**Assignment:** With the pictures set aside, write out all of the data exactly as it stands.

************

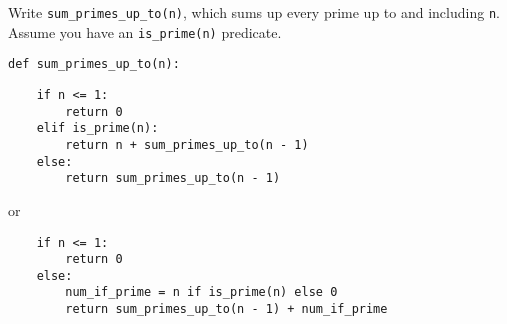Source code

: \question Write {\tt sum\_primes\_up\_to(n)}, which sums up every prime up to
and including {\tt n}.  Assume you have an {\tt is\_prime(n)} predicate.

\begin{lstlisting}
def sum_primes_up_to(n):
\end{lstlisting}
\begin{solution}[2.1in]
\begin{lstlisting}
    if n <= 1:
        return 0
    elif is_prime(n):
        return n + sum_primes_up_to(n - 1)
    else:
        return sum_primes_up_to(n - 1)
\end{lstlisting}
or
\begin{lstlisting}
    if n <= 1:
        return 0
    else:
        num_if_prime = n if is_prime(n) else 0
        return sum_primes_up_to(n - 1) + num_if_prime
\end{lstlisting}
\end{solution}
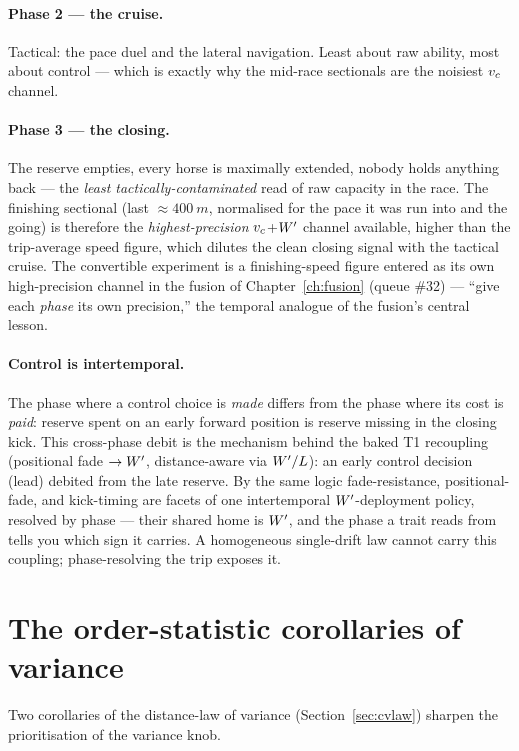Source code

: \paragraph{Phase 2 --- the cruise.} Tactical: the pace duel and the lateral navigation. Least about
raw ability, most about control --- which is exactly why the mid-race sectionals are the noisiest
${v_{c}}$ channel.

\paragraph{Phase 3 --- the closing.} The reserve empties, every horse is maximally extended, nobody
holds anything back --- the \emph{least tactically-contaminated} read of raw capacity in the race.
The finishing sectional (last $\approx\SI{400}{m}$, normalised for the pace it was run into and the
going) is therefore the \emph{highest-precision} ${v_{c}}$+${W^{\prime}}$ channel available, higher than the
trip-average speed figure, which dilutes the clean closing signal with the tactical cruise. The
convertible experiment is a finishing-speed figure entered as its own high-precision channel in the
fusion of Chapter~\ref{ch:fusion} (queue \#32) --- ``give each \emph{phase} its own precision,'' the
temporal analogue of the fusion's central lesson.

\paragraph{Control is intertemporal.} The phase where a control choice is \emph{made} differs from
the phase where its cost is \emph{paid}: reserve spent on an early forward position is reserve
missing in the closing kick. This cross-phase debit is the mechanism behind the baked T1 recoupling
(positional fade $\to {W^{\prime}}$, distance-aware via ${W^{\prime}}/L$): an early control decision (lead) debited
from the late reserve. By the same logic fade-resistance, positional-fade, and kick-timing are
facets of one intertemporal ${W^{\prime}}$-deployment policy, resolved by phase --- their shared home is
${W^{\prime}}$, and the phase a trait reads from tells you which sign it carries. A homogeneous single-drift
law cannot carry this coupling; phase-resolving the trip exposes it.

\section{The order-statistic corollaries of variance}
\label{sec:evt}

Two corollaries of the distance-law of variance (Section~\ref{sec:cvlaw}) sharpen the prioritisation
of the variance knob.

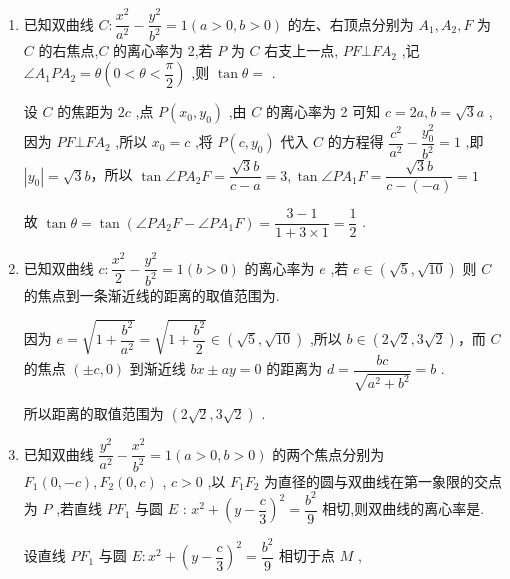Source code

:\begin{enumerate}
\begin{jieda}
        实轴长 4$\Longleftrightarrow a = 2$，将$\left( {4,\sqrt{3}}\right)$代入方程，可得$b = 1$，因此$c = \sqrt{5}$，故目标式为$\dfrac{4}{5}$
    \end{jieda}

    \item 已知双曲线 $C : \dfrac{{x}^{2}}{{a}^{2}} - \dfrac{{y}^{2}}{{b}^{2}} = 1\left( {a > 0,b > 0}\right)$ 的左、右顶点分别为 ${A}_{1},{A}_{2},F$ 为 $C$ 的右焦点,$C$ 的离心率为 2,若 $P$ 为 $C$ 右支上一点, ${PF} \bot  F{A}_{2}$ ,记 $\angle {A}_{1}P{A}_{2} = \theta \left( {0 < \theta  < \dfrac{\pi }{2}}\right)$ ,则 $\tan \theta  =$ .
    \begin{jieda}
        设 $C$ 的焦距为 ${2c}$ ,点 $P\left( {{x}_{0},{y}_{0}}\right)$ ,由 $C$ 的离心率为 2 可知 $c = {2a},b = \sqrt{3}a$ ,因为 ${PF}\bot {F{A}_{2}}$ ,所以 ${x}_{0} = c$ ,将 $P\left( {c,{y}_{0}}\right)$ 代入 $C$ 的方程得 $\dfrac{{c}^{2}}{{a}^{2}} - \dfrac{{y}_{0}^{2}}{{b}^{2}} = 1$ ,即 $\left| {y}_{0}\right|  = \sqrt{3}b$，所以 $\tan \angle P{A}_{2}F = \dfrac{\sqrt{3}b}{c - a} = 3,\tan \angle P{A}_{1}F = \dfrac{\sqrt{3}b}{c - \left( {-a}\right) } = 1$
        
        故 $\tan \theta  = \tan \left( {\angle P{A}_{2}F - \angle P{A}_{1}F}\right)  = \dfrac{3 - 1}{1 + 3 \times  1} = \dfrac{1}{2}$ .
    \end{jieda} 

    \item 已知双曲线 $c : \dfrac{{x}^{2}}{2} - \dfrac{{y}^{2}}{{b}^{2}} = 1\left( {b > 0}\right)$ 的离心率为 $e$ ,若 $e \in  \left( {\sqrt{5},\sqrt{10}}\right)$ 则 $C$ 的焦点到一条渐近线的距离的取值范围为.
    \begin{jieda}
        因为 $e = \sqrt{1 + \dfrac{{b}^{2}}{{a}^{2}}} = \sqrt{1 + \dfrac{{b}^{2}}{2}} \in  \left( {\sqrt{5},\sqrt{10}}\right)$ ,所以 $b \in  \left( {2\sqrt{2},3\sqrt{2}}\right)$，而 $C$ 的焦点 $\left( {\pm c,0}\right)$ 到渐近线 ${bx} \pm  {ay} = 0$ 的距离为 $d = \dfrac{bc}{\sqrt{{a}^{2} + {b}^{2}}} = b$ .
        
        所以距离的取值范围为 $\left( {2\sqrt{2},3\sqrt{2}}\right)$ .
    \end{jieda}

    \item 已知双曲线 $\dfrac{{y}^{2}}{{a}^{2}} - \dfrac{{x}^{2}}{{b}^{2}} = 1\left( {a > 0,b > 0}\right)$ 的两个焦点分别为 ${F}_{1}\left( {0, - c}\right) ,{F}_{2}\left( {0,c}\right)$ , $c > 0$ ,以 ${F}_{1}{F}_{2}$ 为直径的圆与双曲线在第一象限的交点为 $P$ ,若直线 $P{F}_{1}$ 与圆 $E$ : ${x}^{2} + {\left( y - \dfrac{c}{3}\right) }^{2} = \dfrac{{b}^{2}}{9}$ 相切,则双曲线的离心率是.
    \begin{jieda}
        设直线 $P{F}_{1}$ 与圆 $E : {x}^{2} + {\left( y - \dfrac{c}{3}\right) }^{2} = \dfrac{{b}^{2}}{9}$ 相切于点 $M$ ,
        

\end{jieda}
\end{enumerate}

************

**Completed exercise:**
Source code

: \question Write {\tt sum\_primes\_up\_to(n)}, which sums up every prime up to
and including {\tt n}.  Assume you have an {\tt is\_prime(n)} predicate.

\begin{lstlisting}
def sum_primes_up_to(n):
\end{lstlisting}
\begin{solution}[2.1in]
\begin{lstlisting}
    if n <= 1:
        return 0
    elif is_prime(n):
        return n + sum_primes_up_to(n - 1)
    else:
        return sum_primes_up_to(n - 1)
\end{lstlisting}
or
\begin{lstlisting}
    if n <= 1:
        return 0
    else:
        num_if_prime = n if is_prime(n) else 0
        return sum_primes_up_to(n - 1) + num_if_prime
\end{lstlisting}
\end{solution}
Source code

: \paragraph{Phase 2 --- the cruise.} Tactical: the pace duel and the lateral navigation. Least about
raw ability, most about control --- which is exactly why the mid-race sectionals are the noisiest
${v_{c}}$ channel.

\paragraph{Phase 3 --- the closing.} The reserve empties, every horse is maximally extended, nobody
holds anything back --- the \emph{least tactically-contaminated} read of raw capacity in the race.
The finishing sectional (last $\approx\SI{400}{m}$, normalised for the pace it was run into and the
going) is therefore the \emph{highest-precision} ${v_{c}}$+${W^{\prime}}$ channel available, higher than the
trip-average speed figure, which dilutes the clean closing signal with the tactical cruise. The
convertible experiment is a finishing-speed figure entered as its own high-precision channel in the
fusion of Chapter~\ref{ch:fusion} (queue \#32) --- ``give each \emph{phase} its own precision,'' the
temporal analogue of the fusion's central lesson.

\paragraph{Control is intertemporal.} The phase where a control choice is \emph{made} differs from
the phase where its cost is \emph{paid}: reserve spent on an early forward position is reserve
missing in the closing kick. This cross-phase debit is the mechanism behind the baked T1 recoupling
(positional fade $\to {W^{\prime}}$, distance-aware via ${W^{\prime}}/L$): an early control decision (lead) debited
from the late reserve. By the same logic fade-resistance, positional-fade, and kick-timing are
facets of one intertemporal ${W^{\prime}}$-deployment policy, resolved by phase --- their shared home is
${W^{\prime}}$, and the phase a trait reads from tells you which sign it carries. A homogeneous single-drift
law cannot carry this coupling; phase-resolving the trip exposes it.

\section{The order-statistic corollaries of variance}
\label{sec:evt}

Two corollaries of the distance-law of variance (Section~\ref{sec:cvlaw}) sharpen the prioritisation
of the variance knob.

Source code

:\begin{enumerate}
\begin{jieda}
        实轴长 4$\Longleftrightarrow a = 2$，将$\left( {4,\sqrt{3}}\right)$代入方程，可得$b = 1$，因此$c = \sqrt{5}$，故目标式为$\dfrac{4}{5}$
    \end{jieda}

    \item 已知双曲线 $C : \dfrac{{x}^{2}}{{a}^{2}} - \dfrac{{y}^{2}}{{b}^{2}} = 1\left( {a > 0,b > 0}\right)$ 的左、右顶点分别为 ${A}_{1},{A}_{2},F$ 为 $C$ 的右焦点,$C$ 的离心率为 2,若 $P$ 为 $C$ 右支上一点, ${PF} \bot  F{A}_{2}$ ,记 $\angle {A}_{1}P{A}_{2} = \theta \left( {0 < \theta  < \dfrac{\pi }{2}}\right)$ ,则 $\tan \theta  =$ .
    \begin{jieda}
        设 $C$ 的焦距为 ${2c}$ ,点 $P\left( {{x}_{0},{y}_{0}}\right)$ ,由 $C$ 的离心率为 2 可知 $c = {2a},b = \sqrt{3}a$ ,因为 ${PF}\bot {F{A}_{2}}$ ,所以 ${x}_{0} = c$ ,将 $P\left( {c,{y}_{0}}\right)$ 代入 $C$ 的方程得 $\dfrac{{c}^{2}}{{a}^{2}} - \dfrac{{y}_{0}^{2}}{{b}^{2}} = 1$ ,即 $\left| {y}_{0}\right|  = \sqrt{3}b$，所以 $\tan \angle P{A}_{2}F = \dfrac{\sqrt{3}b}{c - a} = 3,\tan \angle P{A}_{1}F = \dfrac{\sqrt{3}b}{c - \left( {-a}\right) } = 1$
        
        故 $\tan \theta  = \tan \left( {\angle P{A}_{2}F - \angle P{A}_{1}F}\right)  = \dfrac{3 - 1}{1 + 3 \times  1} = \dfrac{1}{2}$ .
    \end{jieda} 

    \item 已知双曲线 $c : \dfrac{{x}^{2}}{2} - \dfrac{{y}^{2}}{{b}^{2}} = 1\left( {b > 0}\right)$ 的离心率为 $e$ ,若 $e \in  \left( {\sqrt{5},\sqrt{10}}\right)$ 则 $C$ 的焦点到一条渐近线的距离的取值范围为.
    \begin{jieda}
        因为 $e = \sqrt{1 + \dfrac{{b}^{2}}{{a}^{2}}} = \sqrt{1 + \dfrac{{b}^{2}}{2}} \in  \left( {\sqrt{5},\sqrt{10}}\right)$ ,所以 $b \in  \left( {2\sqrt{2},3\sqrt{2}}\right)$，而 $C$ 的焦点 $\left( {\pm c,0}\right)$ 到渐近线 ${bx} \pm  {ay} = 0$ 的距离为 $d = \dfrac{bc}{\sqrt{{a}^{2} + {b}^{2}}} = b$ .
        
        所以距离的取值范围为 $\left( {2\sqrt{2},3\sqrt{2}}\right)$ .
    \end{jieda}

    \item 已知双曲线 $\dfrac{{y}^{2}}{{a}^{2}} - \dfrac{{x}^{2}}{{b}^{2}} = 1\left( {a > 0,b > 0}\right)$ 的两个焦点分别为 ${F}_{1}\left( {0, - c}\right) ,{F}_{2}\left( {0,c}\right)$ , $c > 0$ ,以 ${F}_{1}{F}_{2}$ 为直径的圆与双曲线在第一象限的交点为 $P$ ,若直线 $P{F}_{1}$ 与圆 $E$ : ${x}^{2} + {\left( y - \dfrac{c}{3}\right) }^{2} = \dfrac{{b}^{2}}{9}$ 相切,则双曲线的离心率是.
    \begin{jieda}
        设直线 $P{F}_{1}$ 与圆 $E : {x}^{2} + {\left( y - \dfrac{c}{3}\right) }^{2} = \dfrac{{b}^{2}}{9}$ 相切于点 $M$ ,
        

\end{jieda}
\end{enumerate}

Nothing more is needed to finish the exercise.